Sun Twenty Degrees of Taurus on May 11, 2005

April 10, 2005

As usually happens when I go on a text search through the quatrains of Nostradamus, I find interesting things that trigger my thoughts. In the case of the article about the proposed schism in the church and a pope at Avignon, after which the Muslims are supposed to invade, I had to get creative in my search. There was no term in all of the quatrains that was equivalent to “muslims” or “islam,” etc, so I tried “infidel” since that was the common term for Arabs during the time of Nostradamus. As I scanned the search results, the following caught my eye:

Quatrain 9,83

Sun twentieth of Taurus the earth will tremble very mightily,
It will ruin the great theater filled:
To darken and trouble air, sky and land,
Then the infidel will call upon God and saints.

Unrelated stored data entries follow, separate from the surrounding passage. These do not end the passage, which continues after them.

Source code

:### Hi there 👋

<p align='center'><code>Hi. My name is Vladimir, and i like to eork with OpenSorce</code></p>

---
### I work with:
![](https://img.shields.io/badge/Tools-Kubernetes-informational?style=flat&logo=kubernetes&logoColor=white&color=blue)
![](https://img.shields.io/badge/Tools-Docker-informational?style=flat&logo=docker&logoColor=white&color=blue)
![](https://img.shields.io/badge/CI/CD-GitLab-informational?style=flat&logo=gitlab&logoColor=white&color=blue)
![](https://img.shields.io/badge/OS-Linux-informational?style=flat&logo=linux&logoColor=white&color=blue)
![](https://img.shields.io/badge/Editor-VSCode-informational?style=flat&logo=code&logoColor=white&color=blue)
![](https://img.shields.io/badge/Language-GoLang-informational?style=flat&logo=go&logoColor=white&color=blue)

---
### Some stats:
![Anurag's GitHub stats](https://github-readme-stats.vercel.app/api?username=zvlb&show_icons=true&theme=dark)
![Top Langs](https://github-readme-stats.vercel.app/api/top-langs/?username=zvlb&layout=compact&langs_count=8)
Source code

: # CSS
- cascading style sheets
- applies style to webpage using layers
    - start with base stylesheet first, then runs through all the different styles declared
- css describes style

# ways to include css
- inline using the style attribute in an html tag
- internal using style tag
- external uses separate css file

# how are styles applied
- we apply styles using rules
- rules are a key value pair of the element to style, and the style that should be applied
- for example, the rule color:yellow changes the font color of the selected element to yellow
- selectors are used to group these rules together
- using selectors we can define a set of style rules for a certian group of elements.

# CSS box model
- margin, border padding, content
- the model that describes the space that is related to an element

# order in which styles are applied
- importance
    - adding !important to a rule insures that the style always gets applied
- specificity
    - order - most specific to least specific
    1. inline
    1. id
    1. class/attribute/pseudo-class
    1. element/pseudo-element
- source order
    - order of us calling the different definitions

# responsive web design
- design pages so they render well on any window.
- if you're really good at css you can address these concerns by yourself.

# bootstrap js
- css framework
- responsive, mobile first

I decided to check my ephemeris for when the Sun will be at 20 degrees of Taurus and noted that this year, it occurs on May 11. Funny that the number 11 keeps popping up in strange ways, such as September 11 and then March 11, both dates of so-called “terrorist attacks.”

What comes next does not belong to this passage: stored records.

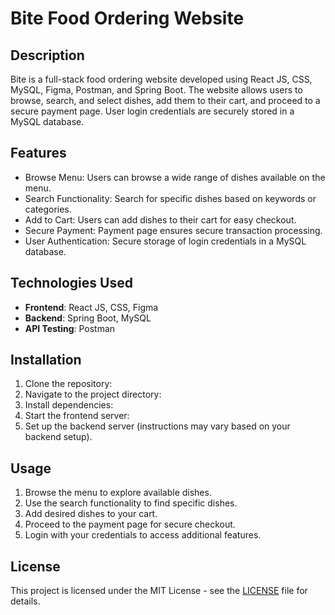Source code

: # Bite Food Ordering Website

## Description

Bite is a full-stack food ordering website developed using React JS, CSS, MySQL, Figma, Postman, and Spring Boot. 
The website allows users to browse, search, and select dishes, add them to their cart, and proceed to a secure payment page. User login credentials are securely stored in a MySQL database.

## Features

- Browse Menu: Users can browse a wide range of dishes available on the menu.
- Search Functionality: Search for specific dishes based on keywords or categories.
- Add to Cart: Users can add dishes to their cart for easy checkout.
- Secure Payment: Payment page ensures secure transaction processing.
- User Authentication: Secure storage of login credentials in a MySQL database.

## Technologies Used

- **Frontend**: React JS, CSS, Figma
- **Backend**: Spring Boot, MySQL
- **API Testing**: Postman

## Installation

1. Clone the repository:
2. Navigate to the project directory:
3. Install dependencies:
4. Start the frontend server:
5. Set up the backend server (instructions may vary based on your backend setup).

## Usage

1. Browse the menu to explore available dishes.
2. Use the search functionality to find specific dishes.
3. Add desired dishes to your cart.
4. Proceed to the payment page for secure checkout.
5. Login with your credentials to access additional features.


## License

This project is licensed under the MIT License - see the [LICENSE](LICENSE) file for details.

It was strange that two big earthquakes happened on the day after Christmas and the day after Easter, something that was noted by many people and which they conspiratorially attributed to some super secret technological machinations of the Evil Bush Reich. I certainly think that if the Bush gang HAD such technology, they might very well use it, but I don’t think that they do. Even if they DID, hopefully there are at least enough brains between them to understand that setting off earthquakes can lead to nonlinear events even including one’s own destruction.

Having said that, there is still the fact that there were two serious earthquakes on the days immediately following the two “holiest” days of the Christian religion: Christmas and Easter, the “first birth” and the “second birth.” That is interesting to me.

Then, there is the number 11 that seems to be favored by the “evil terrorists,” who I suspect to be none other than the Bush Reich pulling the strings in the background. It’s a certainty that if you read Laura Knight-Jadczyk’s comments on the Pentagon Strike, you will be convinced that it was an Inside job.

Looking at the “prophecy” by Nostradamus, we notice these lines:

It will ruin the great theater filled:
To darken and trouble air, sky and land,

Referring again to the article about Fulcanelli and the Da Vinci Code by Laura Knight-Jadczyk, we note that there is a connection between Marguerite of Navarre and Queen Elizabeth I of England. One wonders if that also suggests a philosophical connection between the group that surrounded Marguerite and the group that surrounded Elizabeth which included Francis Bacon, long suspected to be the true author of the works of Shakespeare. In the play, As You Like It, we read:

All the world’s a stage,
And all the men and women merely players:

Perhaps Nostradamus meant “Great Theater” in the same sense? The “Global Stage,” so to say.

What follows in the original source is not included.